One paradigmatic example is the recent proposal of crowdsensing platforms for bridge vibration monitoring. This technology stems from the observation that today’s sensors are ubiquitous. In fact, it is safe to say that each of us carries an accelerometer in our pocket every day – on smartphones. Thus, the main idea of crowdsensing is to perform operational modal analysis of the structures by taking advantage of aggregate acceleration data collected by the smartphones from users traveling across bridges. Compared to traditional vibration monitoring applications, the clear advantage is that crowdsensing frees bridge owners from the burden of installing and maintaining a sensor network. And this may encourage more extensive adoption of bridge vibration monitoring technologies in the industry, which is still relatively limited compared to the research effort produced in this field. In addition, a crowdsensing platform provides a wealth of data, highly granular both in space and time, that traditional sensor networks are incapable of producing.

Yet, these schemes also present technical difficulties. First and foremost, this is because smartphones are mobile sensors rather than fixed ones, making modal identification of bridges challenging. Additional complexity is added by the fact that the bridge vibration data collected are affected by the dynamics of the car and the disturbance of the user interaction with the smartphone. While crowdsensing platforms cannot be viewed as market-ready technologies yet, their application to real-life problems may be closer than one would expect.

To appreciate the pace at which research is moving forward, it suffices to note that the first laboratory experiment to test the potential of smartphone sensors for vibration-based SHM was conducted in 2015 (Feng et al. 2015).
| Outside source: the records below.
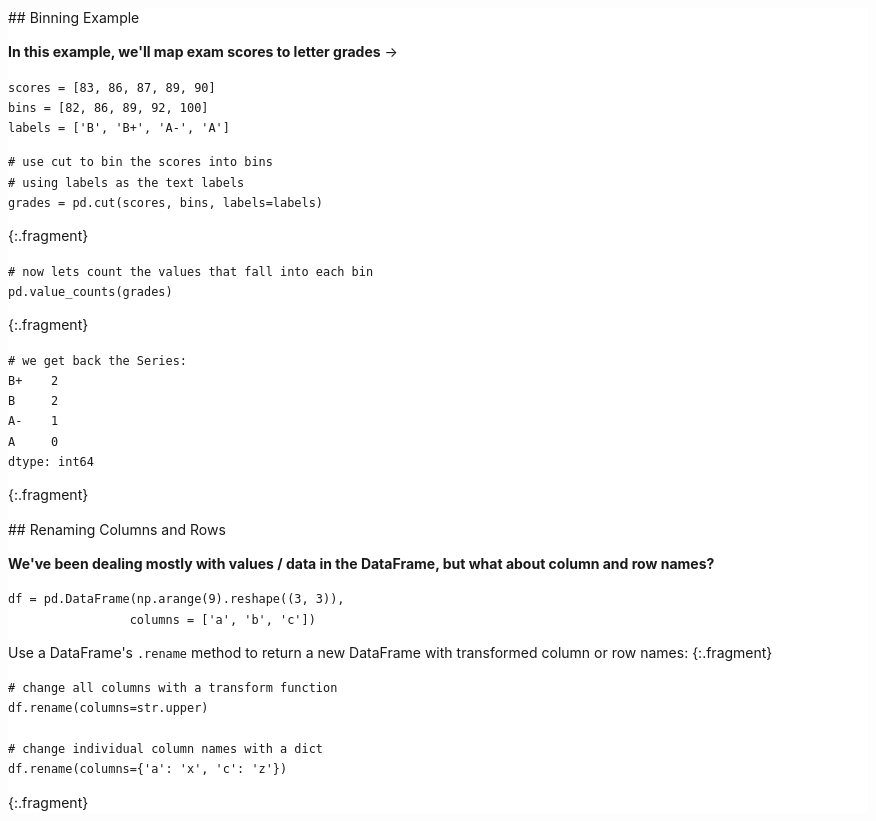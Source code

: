 <section markdown="block">
## Binning Example

__In this example, we'll map exam scores to letter grades__ &rarr;

```
scores = [83, 86, 87, 89, 90]
bins = [82, 86, 89, 92, 100]
labels = ['B', 'B+', 'A-', 'A']
```

```
# use cut to bin the scores into bins
# using labels as the text labels
grades = pd.cut(scores, bins, labels=labels)
```
{:.fragment}

```
# now lets count the values that fall into each bin
pd.value_counts(grades) 
```
{:.fragment}

```
# we get back the Series:
B+    2
B     2
A-    1
A     0
dtype: int64
```
{:.fragment}

</section>
<section markdown="block">
## Renaming Columns and Rows

__We've been dealing mostly with values / data in the DataFrame, but what about column and row names?__

```
df = pd.DataFrame(np.arange(9).reshape((3, 3)),
                 columns = ['a', 'b', 'c'])
```

Use a  DataFrame's `.rename` method to return a new DataFrame with transformed column or row names:
{:.fragment}

```
# change all columns with a transform function
df.rename(columns=str.upper)

# change individual column names with a dict
df.rename(columns={'a': 'x', 'c': 'z'})
```
{:.fragment}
In 2018, the natural frequencies of a real-life bridge were identified using the data collected by a smartphone mounted on the dashboard of a car over 42 trips across the bridge (Matarazzo et al. 2018).

The crowdsensing paradigm effectively highlights how novel technologies increase the amount of readily available data at an affordable cost and suggests that bridge vibration monitoring may play a more prominent role in bridge condition assessment and management in the future. From a broader perspective, these technological advances showcase the fast-changing professional landscape that we face today. Such a scenario challenges structural engineers to develop new skills in fields ranging from sensing and computer algorithms to data management and user behavior. Yet, these skills must be integrated with traditional structural engineering knowledge, for it is essential to better understand how to effectively use the wealth of data that will be readily obtainable in the future for the benefit of asset management. ■

References

Feng M.Q., H.C. Gomez, and A. Zampieri, “Health Diagnostics of Highway Bridges Using Vibration Response Data,” in Health Assessment of Engineered Structures: Bridges, Building and Other Infrastructures, Edited by A. Haldar, World Scientific, 2013.

The American Society of Civil Engineers (ASCE), 2021 Report Card for America’s Infrastructure, available at:
https://infrastructurereportcard.org/wp-content/uploads/2020/12/National_IRC_2021-report.pdf

Brincker R., and C. Ventura, Introduction to Operational Modal Analysis, Wiley, 2015.

Saiidi, M. (n.d). NEES-2005-0032: Using NEES as a Testbed for Studying Soil-Foundation-Structure Interaction: Shaking Table Tests. DesignSafe-CI. Retrieved April 26, 2021, from www.designsafe-ci.org/data/browser/public/nees.public/NEES-2005-0032.groups

Friswell M.I., and J.E. Mottershead, Finite Element Model Updating in Structural Dynamics, Kluver Academic Publishers, 1995.

Feng M.Q., Y. Fukuda, M. Mizuta, and E. Ozer, 2015, “Citizen Sensors for SHM: Use of Accelerometer Data from Smartphones,” Sensors, Vol. 15, No. 2, pp. 2980-2998.

Matarazzo T.J., P. Santi, S.N. Pakzad, K. Carter, C. Ratti, B. Moaveni, C. Osgood, and N. Jacob, 2018, “Crowdsensing Framework for Monitoring Bridge Vibrations Using Moving Smartphones,” Proceedings of the IEEE, Vol. 106, No. 4, pp. 577-593.